[Rendered images with source text]
□ □ □ □

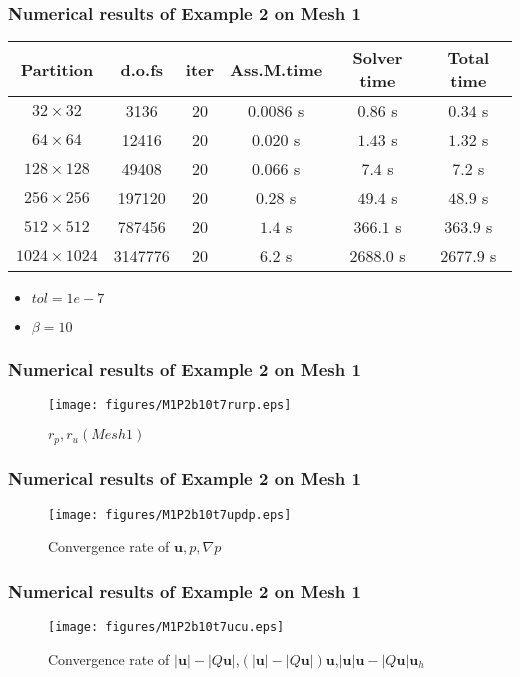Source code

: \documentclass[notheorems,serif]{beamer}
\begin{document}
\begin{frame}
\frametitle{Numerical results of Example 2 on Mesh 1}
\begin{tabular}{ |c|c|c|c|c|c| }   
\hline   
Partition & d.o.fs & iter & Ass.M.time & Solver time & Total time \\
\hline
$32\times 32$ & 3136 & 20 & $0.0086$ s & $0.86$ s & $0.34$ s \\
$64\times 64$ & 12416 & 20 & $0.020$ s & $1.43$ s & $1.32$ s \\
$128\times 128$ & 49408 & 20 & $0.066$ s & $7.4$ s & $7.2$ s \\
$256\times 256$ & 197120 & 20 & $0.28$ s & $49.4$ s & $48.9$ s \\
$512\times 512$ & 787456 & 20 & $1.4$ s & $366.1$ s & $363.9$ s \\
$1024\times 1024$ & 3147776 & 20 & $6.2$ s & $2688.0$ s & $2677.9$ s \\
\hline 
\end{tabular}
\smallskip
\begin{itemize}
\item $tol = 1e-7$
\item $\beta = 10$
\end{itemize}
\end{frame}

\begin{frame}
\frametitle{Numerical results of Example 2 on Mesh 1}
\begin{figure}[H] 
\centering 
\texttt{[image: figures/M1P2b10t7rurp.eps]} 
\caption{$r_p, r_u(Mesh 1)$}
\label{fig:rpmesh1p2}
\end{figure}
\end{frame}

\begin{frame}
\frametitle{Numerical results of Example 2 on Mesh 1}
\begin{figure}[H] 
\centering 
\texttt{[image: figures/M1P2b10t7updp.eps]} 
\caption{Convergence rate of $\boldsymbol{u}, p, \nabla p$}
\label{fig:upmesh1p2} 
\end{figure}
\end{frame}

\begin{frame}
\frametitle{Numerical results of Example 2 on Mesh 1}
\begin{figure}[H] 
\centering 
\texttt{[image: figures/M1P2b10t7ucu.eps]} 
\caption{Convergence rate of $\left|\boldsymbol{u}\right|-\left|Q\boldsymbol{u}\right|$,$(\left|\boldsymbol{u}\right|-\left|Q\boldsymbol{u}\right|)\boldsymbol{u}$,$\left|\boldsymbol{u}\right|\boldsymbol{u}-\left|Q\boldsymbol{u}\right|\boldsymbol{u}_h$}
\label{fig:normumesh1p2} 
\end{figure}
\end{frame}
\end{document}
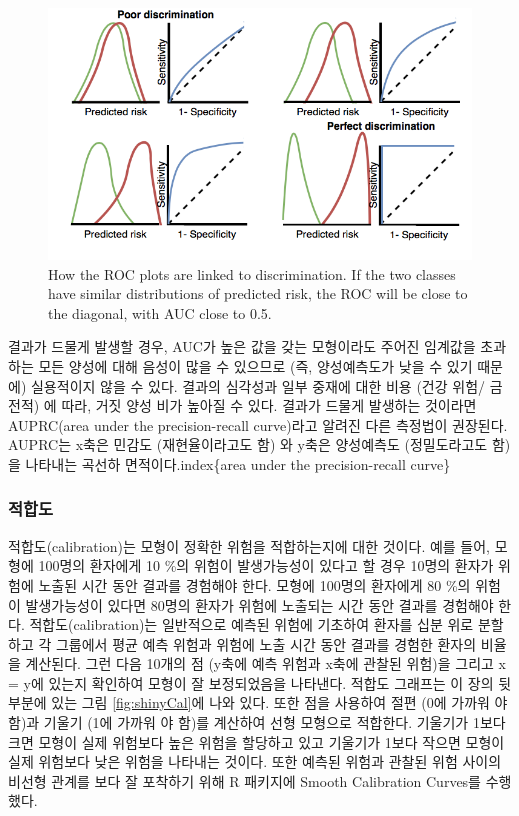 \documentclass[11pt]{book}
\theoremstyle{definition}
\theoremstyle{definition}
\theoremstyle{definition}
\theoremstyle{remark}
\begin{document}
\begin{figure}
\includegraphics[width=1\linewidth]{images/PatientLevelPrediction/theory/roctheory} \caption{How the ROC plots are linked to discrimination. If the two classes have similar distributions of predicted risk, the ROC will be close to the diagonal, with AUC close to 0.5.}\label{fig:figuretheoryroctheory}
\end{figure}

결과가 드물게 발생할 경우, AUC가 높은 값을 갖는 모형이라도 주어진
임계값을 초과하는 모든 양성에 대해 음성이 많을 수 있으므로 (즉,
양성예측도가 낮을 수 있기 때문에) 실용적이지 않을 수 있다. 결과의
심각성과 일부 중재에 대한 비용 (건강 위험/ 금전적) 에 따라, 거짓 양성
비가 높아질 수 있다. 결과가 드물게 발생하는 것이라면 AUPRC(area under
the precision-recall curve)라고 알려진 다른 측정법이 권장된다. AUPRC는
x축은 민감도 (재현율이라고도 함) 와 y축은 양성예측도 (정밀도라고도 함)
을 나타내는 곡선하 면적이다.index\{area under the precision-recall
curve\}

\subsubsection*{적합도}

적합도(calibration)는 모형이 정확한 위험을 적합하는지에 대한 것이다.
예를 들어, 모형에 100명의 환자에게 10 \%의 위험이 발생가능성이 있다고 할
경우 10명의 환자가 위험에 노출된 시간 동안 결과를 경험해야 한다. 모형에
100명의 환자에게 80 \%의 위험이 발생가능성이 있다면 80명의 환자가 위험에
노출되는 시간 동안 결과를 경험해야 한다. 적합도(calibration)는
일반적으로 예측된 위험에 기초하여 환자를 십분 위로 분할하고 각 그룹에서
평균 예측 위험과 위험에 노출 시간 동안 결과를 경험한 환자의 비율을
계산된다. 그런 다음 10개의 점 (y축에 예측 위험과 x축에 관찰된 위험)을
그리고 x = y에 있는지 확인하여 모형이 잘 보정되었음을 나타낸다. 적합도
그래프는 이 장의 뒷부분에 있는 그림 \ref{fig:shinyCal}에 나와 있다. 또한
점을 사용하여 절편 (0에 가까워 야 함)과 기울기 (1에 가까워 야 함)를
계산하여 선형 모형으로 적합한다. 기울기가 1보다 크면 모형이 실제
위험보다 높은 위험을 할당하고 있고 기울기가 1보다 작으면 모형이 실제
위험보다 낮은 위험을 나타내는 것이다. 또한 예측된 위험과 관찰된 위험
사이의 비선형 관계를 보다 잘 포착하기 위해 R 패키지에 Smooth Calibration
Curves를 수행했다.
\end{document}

□ □ □ □

Whenever a line above includes "under", copy it in full.

비가 높아질 수 있다. 결과가 드물게 발생하는 것이라면 AUPRC(area under
을 나타내는 곡선하 면적이다.index\{area under the precision-recall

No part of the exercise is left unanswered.